*Stored data entries*.
((

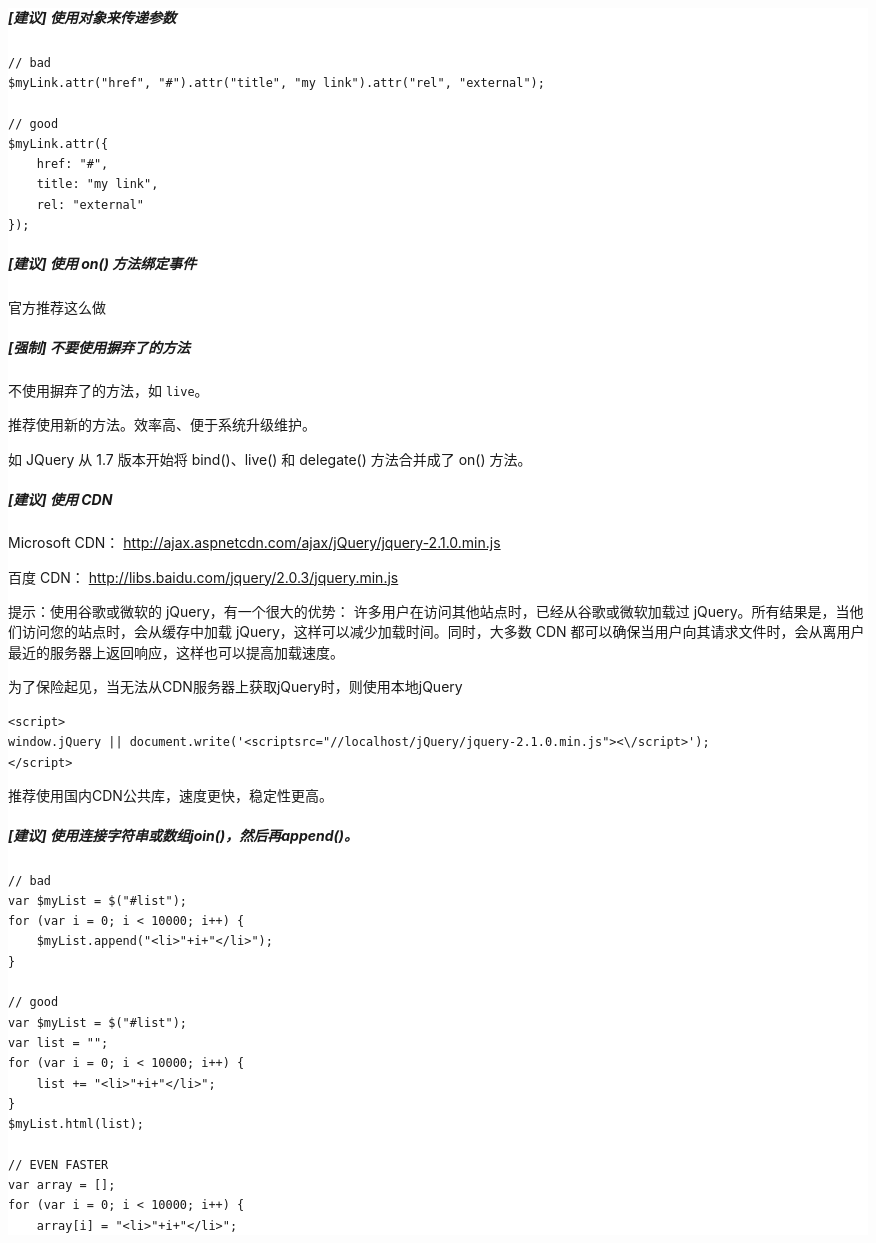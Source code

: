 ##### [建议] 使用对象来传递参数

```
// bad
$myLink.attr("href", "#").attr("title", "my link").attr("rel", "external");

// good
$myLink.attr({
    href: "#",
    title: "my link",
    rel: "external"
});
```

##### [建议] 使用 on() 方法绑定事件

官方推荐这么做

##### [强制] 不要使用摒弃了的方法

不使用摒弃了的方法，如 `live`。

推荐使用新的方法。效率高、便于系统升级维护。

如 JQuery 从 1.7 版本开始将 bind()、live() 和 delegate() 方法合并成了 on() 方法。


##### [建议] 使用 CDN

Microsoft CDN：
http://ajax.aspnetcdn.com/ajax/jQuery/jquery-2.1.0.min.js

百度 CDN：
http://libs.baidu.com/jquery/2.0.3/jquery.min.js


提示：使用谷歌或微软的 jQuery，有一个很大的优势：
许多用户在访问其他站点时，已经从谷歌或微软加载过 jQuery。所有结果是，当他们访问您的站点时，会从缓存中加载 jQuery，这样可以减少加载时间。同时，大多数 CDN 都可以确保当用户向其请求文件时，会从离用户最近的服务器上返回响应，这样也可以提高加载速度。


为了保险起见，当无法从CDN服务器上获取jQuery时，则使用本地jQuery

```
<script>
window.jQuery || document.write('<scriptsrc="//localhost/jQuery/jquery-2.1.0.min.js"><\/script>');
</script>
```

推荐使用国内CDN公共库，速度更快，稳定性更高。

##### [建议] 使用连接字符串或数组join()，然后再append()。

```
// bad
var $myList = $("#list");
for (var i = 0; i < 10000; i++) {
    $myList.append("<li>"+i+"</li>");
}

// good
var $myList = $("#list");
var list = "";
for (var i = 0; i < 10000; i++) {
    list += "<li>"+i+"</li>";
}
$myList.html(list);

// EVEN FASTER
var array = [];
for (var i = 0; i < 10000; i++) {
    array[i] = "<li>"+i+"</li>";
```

))

*Problem statement*. Pictures are to be left out when the entries above are repeated exactly.

*Your solution*.
Source code

: ##### [建议] 使用对象来传递参数

```
// bad
$myLink.attr("href", "#").attr("title", "my link").attr("rel", "external");

// good
$myLink.attr({
    href: "#",
    title: "my link",
    rel: "external"
});
```

##### [建议] 使用 on() 方法绑定事件

官方推荐这么做

##### [强制] 不要使用摒弃了的方法

不使用摒弃了的方法，如 `live`。

推荐使用新的方法。效率高、便于系统升级维护。

如 JQuery 从 1.7 版本开始将 bind()、live() 和 delegate() 方法合并成了 on() 方法。


##### [建议] 使用 CDN

Microsoft CDN：
http://ajax.aspnetcdn.com/ajax/jQuery/jquery-2.1.0.min.js

百度 CDN：
http://libs.baidu.com/jquery/2.0.3/jquery.min.js


提示：使用谷歌或微软的 jQuery，有一个很大的优势：
许多用户在访问其他站点时，已经从谷歌或微软加载过 jQuery。所有结果是，当他们访问您的站点时，会从缓存中加载 jQuery，这样可以减少加载时间。同时，大多数 CDN 都可以确保当用户向其请求文件时，会从离用户最近的服务器上返回响应，这样也可以提高加载速度。


为了保险起见，当无法从CDN服务器上获取jQuery时，则使用本地jQuery

```
<script>
window.jQuery || document.write('<scriptsrc="//localhost/jQuery/jquery-2.1.0.min.js"><\/script>');
</script>
```

推荐使用国内CDN公共库，速度更快，稳定性更高。

##### [建议] 使用连接字符串或数组join()，然后再append()。

```
// bad
var $myList = $("#list");
for (var i = 0; i < 10000; i++) {
    $myList.append("<li>"+i+"</li>");
}

// good
var $myList = $("#list");
var list = "";
for (var i = 0; i < 10000; i++) {
    list += "<li>"+i+"</li>";
}
$myList.html(list);

// EVEN FASTER
var array = [];
for (var i = 0; i < 10000; i++) {
    array[i] = "<li>"+i+"</li>";
```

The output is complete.